PYFTS / pyFTS

An open source library for Fuzzy Time Series in Python
http://pyfts.github.io/pyFTS/
GNU General Public License v3.0
262 stars 54 forks source link

Look ahead bias in performance measure? #25

Open wangtieqiao opened 5 years ago

wangtieqiao commented 5 years ago

I tried run the notebook Chen - ConventionalFTS.ipynb and saw the good results, but I am bit skeptical it is so good... so follow the logic of bchmk.sliding_window_benchmarks code, as well as the plots you are showing, I feel you might comparing predicted T+1 timeseries with current T timeseries,

Be more specific: given test data length L, T[0,1,...L], the model.predict produce a T+1 value for each value supplied. the prediction has same length as the given test data.

However, when you plot, or check the performance, you can not directly compare testdata vs predicted. e.g. in your code you compute Measures.py line 396, rmse(datum, forecast)

The correct measure might should be rmse(dataum[1:], forecast[:-1])

Also for you notebook plot, if you shift the prediction with -1 steps, u will see different plot. It will be similar to most of the timeseries models that show prediction = lag(1) + noise which we hope to overcome.

Let me know if I might misunderstood the code/loigc ...


BTW, nice work. I am still trying it out, hope can prove that I could use it in my project...

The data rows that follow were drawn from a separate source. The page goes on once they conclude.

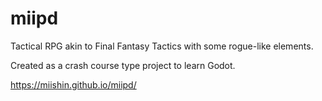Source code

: # miipd

Tactical RPG akin to Final Fantasy Tactics with some rogue-like elements.

Created as a crash course type project to learn Godot. 

https://miishin.github.io/miipd/
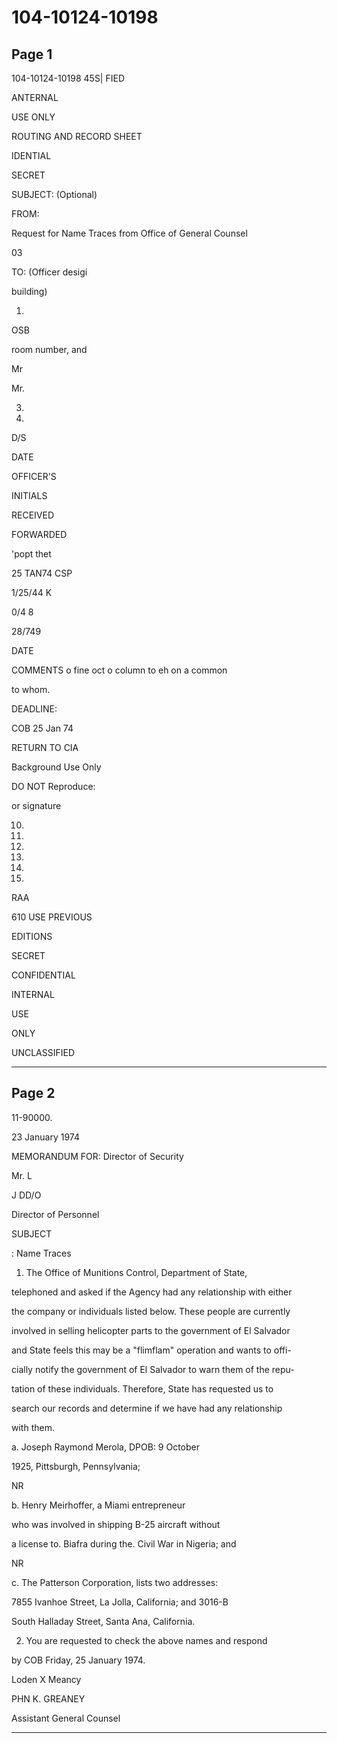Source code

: # 104-10124-10198

## Page 1

104-10124-10198 45S| FIED

ANTERNAL

USE ONLY

ROUTING AND RECORD SHEET

IDENTIAL

SECRET

SUBJECT: (Optional)

FROM:

Request for Name Traces from Office of General Counsel

03

TO: (Officer desigi

building)

1.

OSB

room number, and

Mr

Mr.

3.

5.

D/S

DATE

OFFICER'S

INITIALS

RECEIVED

FORWARDED

'popt thet

25 TAN74 CSP

1/25/44 K

0/4 8

28/749

DATE

COMMENTS o fine oct o column to eh on a common

to whom.

DEADLINE:

COB 25 Jan 74

RETURN TO CIA

Background Use Only

DO NOT Reproduce:

or signature

10.

11.

12.

13.

14.

15.

RAA

610 USE PREVIOUS

EDITIONS

SECRET

CONFIDENTIAL

INTERNAL

USE

ONLY

UNCLASSIFIED

---

## Page 2

11-90000.

23 January 1974

MEMORANDUM FOR: Director of Security

Mr. L

J DD/O

Director of Personnel

SUBJECT

: Name Traces

1. The Office of Munitions Control, Department of State,

telephoned and asked if the Agency had any relationship with either

the company or individuals listed below. These people are currently

involved in selling helicopter parts to the government of El Salvador

and State feels this may be a "flimflam" operation and wants to offi-

cially notify the government of El Salvador to warn them of the repu-

tation of these individuals. Therefore, State has requested us to

search our records and determine if we have had any relationship

with them.

a. Joseph Raymond Merola, DPOB: 9 October

1925, Pittsburgh, Pennsylvania;

NR

b. Henry Meirhoffer, a Miami entrepreneur

who was involved in shipping B-25 aircraft without

a license to. Biafra during the. Civil War in Nigeria; and

NR

c. The Patterson Corporation, lists two addresses:

7855 Ivanhoe Street, La Jolla, California; and 3016-B

South Halladay Street, Santa Ana, California.

2. You are requested to check the above names and respond

by COB Friday, 25 January 1974.

Loden X Meancy

PHN K. GREANEY

Assistant General Counsel

---

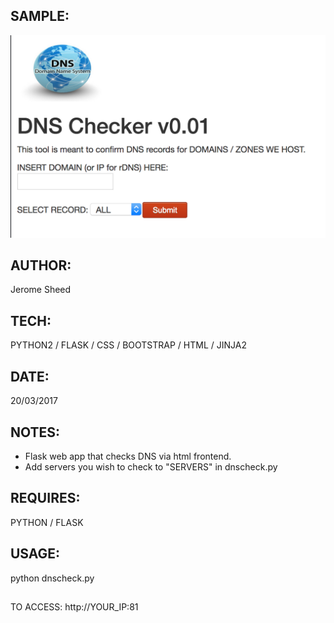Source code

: ## SAMPLE:

![SAMPLE](/SAMPLE.PNG "SAMPLE")

## AUTHOR: 

Jerome Sheed				          

## TECH: 

PYTHON2 / FLASK / CSS / BOOTSTRAP / HTML / JINJA2

## DATE: 

20/03/2017                                        

## NOTES: 

* Flask web app that checks DNS via html frontend. 
* Add servers you wish to check to "SERVERS" in dnscheck.py      

## REQUIRES: 

PYTHON / FLASK

## USAGE: 

python dnscheck.py

## 

TO ACCESS: http://YOUR_IP:81                     
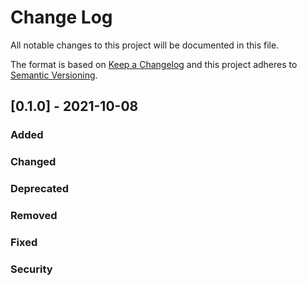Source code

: 
# Change Log
All notable changes to this project will be documented in this file.

The format is based on [Keep a Changelog](http://keepachangelog.com/)
and this project adheres to [Semantic Versioning](http://semver.org/).



## [0.1.0] - 2021-10-08

### Added

### Changed


### Deprecated

### Removed

### Fixed

### Security
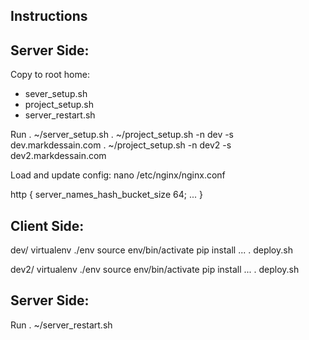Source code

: Instructions
------------

Server Side:
------------
Copy to root home: 
 - sever_setup.sh
 - project_setup.sh
 - server_restart.sh


Run
. ~/server_setup.sh
. ~/project_setup.sh -n dev -s dev.markdessain.com
. ~/project_setup.sh -n dev2 -s dev2.markdessain.com


Load and update config:
nano /etc/nginx/nginx.conf

http {
    server_names_hash_bucket_size 64;
    ...
}


Client Side:
------------
dev/ 
	virtualenv ./env
	source env/bin/activate
	pip install ...
	. deploy.sh

dev2/ 
	virtualenv ./env
	source env/bin/activate
	pip install ...
	. deploy.sh



Server Side:
------------
Run
. ~/server_restart.sh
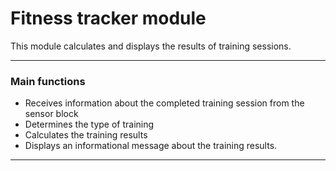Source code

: Fitness tracker module
=
This module calculates and displays the results of training sessions.
***
### Main functions
* Receives information about the completed training session from the sensor block
* Determines the type of training
* Calculates the training results
* Displays an informational message about the training results.
***
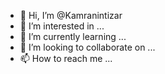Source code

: - 👋 Hi, I’m @Kamranintizar
- 👀 I’m interested in ...
- 🌱 I’m currently learning ...
- 💞️ I’m looking to collaborate on ...
- 📫 How to reach me ...

<!---
Kamranintizar/Kamranintizar is a ✨ special ✨ repository because its `README.md` (this file) appears on your GitHub profile.
You can click the Preview link to take a look at your changes.
--->
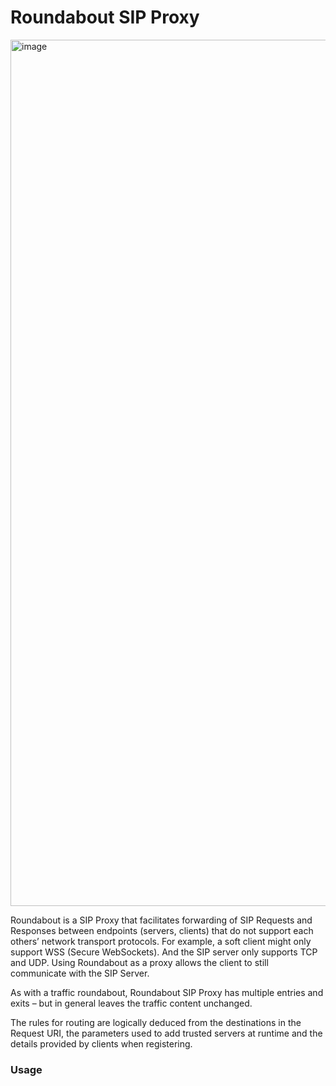 # Roundabout SIP Proxy
<img width="1422" height="1386" alt="image" src="https://github.com/user-attachments/assets/79f3e255-d607-4eef-99fc-cac35df43277" />

Roundabout is a SIP Proxy that facilitates forwarding of SIP Requests and Responses between endpoints (servers, clients) that do not  support each others’ network transport protocols. For example, a soft client might only support WSS (Secure WebSockets). And the SIP server only supports TCP and UDP. Using Roundabout as a proxy allows the client to still communicate with the SIP Server.

As with a traffic roundabout, Roundabout SIP Proxy has multiple entries and exits – but in general leaves the traffic content unchanged.

The rules for routing are logically deduced from the destinations in the Request URI, the parameters used to add trusted servers at runtime and the details provided by clients when registering.

### Usage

petroniocandido commented 5 years ago

Hi!

I will look your question in detail and the code in detail, but a priori the model evaluation use rmse(dataum[model.order:], forecast[:-1]) [for Chen.ConventionalFTS the model.order = 1). If this is not happening, then we have a bug.

We are working to improve this tool and every contribution (code, bug reports, issues, etc) is useful for us! Thanks for your appreciation!